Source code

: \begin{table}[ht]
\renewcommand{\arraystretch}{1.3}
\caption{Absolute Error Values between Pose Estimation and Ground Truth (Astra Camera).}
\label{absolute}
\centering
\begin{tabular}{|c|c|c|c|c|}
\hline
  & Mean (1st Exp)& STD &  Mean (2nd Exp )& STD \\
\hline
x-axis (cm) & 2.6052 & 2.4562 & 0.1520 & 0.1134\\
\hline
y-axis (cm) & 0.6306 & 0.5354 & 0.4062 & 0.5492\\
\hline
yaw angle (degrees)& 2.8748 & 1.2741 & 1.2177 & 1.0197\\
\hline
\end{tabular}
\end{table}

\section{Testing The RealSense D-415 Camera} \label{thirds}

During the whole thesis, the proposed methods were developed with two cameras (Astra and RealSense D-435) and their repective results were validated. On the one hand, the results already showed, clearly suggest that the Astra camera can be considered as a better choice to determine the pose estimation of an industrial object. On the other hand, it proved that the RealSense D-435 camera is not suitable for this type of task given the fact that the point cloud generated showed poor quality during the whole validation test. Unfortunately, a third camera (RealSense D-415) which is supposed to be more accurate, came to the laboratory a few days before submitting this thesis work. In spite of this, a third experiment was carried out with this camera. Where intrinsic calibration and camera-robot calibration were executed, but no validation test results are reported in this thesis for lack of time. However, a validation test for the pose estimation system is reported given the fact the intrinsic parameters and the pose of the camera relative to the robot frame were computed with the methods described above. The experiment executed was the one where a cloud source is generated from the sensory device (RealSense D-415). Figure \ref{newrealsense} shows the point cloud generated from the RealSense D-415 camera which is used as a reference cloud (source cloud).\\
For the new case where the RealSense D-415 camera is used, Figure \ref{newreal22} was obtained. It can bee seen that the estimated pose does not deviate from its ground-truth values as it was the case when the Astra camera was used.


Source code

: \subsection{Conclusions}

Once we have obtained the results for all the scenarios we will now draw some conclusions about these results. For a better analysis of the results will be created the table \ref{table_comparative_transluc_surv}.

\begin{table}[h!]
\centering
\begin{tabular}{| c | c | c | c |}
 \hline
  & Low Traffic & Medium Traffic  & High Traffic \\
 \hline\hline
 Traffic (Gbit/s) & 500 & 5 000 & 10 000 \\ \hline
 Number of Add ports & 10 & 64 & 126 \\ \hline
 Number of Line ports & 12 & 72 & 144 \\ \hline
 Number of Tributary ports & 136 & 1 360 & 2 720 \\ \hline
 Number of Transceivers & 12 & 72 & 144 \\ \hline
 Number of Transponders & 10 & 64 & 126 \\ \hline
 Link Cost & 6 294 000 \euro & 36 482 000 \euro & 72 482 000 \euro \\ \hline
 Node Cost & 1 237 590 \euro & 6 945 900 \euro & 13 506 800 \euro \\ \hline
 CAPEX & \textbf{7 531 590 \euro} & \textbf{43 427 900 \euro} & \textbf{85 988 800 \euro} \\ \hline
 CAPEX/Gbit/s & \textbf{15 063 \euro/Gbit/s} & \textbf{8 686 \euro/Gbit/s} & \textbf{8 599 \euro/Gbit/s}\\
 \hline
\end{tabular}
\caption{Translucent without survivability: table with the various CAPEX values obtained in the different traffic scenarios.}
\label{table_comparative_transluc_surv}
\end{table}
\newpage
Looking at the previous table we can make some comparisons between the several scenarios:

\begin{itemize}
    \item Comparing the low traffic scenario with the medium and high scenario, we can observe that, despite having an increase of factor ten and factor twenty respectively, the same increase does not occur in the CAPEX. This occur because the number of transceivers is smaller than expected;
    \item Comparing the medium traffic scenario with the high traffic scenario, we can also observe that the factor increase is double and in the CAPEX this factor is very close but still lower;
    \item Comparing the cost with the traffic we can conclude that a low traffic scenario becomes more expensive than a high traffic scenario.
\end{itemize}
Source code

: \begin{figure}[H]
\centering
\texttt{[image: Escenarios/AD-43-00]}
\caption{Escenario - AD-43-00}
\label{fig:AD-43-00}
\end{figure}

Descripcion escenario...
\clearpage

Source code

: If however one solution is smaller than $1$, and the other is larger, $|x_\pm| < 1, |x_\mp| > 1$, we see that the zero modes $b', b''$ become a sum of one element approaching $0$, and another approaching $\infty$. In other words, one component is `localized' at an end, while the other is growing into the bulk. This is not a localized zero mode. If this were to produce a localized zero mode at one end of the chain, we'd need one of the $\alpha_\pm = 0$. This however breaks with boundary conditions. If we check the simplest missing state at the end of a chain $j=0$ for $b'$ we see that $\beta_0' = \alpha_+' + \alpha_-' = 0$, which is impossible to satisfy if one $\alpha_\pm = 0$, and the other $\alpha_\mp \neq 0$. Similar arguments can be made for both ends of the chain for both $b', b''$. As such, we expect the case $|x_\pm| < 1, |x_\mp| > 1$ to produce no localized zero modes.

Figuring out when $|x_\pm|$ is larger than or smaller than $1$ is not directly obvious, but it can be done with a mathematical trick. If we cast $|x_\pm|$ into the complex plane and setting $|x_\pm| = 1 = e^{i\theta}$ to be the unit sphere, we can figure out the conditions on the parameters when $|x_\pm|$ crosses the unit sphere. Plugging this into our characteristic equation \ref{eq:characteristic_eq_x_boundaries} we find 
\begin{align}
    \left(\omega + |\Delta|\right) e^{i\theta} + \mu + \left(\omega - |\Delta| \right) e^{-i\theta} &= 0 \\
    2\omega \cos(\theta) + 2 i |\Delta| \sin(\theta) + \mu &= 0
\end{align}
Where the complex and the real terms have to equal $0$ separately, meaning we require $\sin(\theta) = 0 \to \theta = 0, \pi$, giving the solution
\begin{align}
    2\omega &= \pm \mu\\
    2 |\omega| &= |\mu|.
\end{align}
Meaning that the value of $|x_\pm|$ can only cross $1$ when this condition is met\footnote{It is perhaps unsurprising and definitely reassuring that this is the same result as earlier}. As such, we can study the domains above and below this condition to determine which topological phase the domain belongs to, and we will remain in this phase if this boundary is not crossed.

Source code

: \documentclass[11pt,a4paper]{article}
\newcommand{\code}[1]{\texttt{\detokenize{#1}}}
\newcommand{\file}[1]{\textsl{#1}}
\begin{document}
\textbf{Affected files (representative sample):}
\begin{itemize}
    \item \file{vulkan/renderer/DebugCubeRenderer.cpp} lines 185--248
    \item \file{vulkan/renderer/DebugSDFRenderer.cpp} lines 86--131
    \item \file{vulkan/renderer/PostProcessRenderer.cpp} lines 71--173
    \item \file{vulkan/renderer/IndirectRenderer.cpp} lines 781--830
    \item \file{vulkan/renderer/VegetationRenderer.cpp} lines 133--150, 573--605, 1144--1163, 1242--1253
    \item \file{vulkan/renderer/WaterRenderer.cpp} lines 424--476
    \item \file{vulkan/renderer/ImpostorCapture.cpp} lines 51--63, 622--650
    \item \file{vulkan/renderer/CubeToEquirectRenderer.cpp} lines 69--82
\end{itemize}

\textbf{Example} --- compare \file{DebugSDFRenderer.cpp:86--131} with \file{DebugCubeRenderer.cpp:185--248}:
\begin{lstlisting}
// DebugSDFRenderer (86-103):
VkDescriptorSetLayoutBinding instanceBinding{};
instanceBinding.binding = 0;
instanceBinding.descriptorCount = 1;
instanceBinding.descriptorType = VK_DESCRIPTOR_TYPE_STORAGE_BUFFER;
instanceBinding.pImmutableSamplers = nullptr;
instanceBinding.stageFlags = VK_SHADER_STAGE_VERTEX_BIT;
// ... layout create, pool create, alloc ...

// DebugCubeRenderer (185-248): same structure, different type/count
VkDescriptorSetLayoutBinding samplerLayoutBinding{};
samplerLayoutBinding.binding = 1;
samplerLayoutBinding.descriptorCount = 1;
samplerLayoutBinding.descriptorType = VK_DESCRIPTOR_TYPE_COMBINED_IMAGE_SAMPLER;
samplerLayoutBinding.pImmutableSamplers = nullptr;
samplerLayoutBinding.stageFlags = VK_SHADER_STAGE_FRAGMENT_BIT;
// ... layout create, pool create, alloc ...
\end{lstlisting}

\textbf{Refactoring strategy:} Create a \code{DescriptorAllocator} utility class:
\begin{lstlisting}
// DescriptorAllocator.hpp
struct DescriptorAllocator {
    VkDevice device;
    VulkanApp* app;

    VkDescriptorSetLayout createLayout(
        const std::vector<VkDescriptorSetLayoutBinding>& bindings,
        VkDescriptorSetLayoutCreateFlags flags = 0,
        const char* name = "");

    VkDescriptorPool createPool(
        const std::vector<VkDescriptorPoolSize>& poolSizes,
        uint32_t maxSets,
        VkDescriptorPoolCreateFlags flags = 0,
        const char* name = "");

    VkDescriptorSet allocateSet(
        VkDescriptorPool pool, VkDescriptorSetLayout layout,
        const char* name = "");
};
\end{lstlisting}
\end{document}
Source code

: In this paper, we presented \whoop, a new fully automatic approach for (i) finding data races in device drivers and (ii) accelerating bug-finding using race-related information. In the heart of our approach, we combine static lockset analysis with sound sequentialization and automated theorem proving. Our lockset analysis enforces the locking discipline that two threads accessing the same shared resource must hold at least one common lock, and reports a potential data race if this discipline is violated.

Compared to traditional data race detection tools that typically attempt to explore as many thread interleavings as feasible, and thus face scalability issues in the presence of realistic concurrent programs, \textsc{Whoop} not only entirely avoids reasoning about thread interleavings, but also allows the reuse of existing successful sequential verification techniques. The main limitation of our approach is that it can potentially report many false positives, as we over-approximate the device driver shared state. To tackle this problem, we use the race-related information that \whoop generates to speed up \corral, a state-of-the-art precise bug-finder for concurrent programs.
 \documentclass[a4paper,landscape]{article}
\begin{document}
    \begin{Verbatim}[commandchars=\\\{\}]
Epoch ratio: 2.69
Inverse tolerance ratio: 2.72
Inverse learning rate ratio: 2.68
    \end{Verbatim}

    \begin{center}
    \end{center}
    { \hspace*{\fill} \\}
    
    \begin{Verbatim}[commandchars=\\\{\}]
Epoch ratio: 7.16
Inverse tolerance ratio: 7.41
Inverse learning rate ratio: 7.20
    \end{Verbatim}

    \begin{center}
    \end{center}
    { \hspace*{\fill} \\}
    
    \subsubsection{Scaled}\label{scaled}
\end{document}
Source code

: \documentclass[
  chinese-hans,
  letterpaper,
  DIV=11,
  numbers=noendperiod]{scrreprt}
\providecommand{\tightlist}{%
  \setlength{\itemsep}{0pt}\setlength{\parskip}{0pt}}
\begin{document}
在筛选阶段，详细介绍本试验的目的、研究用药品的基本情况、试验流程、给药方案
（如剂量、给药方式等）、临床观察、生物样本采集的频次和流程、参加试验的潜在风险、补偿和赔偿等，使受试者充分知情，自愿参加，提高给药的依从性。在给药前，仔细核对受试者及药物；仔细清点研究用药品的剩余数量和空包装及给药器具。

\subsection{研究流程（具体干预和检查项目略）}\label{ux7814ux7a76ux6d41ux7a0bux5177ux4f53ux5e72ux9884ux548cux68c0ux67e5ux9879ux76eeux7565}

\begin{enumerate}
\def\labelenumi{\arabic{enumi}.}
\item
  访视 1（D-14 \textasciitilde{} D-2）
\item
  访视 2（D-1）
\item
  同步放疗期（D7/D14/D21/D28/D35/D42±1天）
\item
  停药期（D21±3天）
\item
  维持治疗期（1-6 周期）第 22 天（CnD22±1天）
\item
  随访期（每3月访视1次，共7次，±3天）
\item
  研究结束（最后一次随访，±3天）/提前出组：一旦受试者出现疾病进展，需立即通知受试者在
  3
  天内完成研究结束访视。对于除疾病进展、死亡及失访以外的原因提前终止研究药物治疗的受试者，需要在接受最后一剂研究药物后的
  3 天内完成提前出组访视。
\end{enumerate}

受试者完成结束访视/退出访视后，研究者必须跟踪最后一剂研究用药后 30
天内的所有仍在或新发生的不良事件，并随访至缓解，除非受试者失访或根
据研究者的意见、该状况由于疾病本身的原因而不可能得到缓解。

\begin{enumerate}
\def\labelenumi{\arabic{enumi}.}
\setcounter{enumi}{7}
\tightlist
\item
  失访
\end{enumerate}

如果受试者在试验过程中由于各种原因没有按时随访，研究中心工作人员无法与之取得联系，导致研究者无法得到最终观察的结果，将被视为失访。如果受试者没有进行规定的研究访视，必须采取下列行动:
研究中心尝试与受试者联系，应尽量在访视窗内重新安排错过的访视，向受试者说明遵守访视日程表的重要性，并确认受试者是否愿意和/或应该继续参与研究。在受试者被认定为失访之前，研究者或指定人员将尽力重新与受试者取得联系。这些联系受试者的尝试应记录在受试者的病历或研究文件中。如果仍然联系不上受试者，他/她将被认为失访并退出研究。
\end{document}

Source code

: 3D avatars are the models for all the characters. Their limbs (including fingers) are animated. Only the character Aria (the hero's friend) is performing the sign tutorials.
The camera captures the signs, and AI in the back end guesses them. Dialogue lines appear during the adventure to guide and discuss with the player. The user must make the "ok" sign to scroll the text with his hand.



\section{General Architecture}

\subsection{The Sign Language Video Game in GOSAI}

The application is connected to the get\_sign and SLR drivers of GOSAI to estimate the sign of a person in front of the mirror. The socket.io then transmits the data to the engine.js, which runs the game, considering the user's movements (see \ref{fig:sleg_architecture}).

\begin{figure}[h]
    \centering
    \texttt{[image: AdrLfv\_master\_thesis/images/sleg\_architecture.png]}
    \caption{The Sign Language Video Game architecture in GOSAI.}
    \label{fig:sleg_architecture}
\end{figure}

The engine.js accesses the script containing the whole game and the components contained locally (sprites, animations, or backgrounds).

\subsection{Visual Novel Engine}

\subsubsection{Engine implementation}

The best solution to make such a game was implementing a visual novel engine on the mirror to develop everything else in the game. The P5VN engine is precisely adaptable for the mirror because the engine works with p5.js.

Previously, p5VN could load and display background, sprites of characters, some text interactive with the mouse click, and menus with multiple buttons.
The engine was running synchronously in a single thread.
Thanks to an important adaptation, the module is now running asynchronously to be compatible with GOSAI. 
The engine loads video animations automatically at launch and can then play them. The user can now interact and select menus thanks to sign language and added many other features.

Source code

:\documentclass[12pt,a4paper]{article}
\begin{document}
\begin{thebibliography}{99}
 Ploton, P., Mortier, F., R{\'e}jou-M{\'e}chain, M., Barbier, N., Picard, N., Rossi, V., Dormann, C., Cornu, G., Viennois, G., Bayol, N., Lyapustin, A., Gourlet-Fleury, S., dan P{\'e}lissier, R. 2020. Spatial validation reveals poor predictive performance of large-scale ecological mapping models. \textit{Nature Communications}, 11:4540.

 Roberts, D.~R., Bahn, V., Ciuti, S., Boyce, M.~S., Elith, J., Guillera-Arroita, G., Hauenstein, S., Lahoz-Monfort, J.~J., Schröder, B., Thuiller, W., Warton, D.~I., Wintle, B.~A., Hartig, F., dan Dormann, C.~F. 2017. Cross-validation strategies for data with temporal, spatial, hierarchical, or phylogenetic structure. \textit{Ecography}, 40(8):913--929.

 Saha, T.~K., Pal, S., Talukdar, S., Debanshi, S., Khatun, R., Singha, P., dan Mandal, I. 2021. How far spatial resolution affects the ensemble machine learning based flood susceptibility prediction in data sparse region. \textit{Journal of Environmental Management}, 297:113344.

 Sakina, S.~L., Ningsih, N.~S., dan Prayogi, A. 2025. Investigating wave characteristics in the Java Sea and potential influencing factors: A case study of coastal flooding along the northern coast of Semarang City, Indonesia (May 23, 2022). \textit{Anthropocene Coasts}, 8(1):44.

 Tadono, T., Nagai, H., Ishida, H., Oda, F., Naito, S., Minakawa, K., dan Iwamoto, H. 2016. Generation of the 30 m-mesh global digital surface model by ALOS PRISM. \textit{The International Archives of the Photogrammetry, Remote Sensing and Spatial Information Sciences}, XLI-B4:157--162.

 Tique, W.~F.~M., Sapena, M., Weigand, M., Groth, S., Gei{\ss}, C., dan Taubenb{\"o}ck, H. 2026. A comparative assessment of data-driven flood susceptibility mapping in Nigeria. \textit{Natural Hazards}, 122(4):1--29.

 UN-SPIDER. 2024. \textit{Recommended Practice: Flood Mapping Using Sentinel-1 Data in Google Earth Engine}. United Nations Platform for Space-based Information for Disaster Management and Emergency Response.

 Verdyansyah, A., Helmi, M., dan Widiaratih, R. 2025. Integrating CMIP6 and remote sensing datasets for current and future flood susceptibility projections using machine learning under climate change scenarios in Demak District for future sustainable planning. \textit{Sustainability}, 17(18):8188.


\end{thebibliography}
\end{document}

----

» **Description of the task**
Identify each line of the material where the word "characters" shows up, and copy it.

» **Task result**
: 3D avatars are the models for all the characters. Their limbs (including fingers) are animated. Only the character Aria (the hero's friend) is performing the sign tutorials.
Previously, p5VN could load and display background, sprites of characters, some text interactive with the mouse click, and menus with multiple buttons.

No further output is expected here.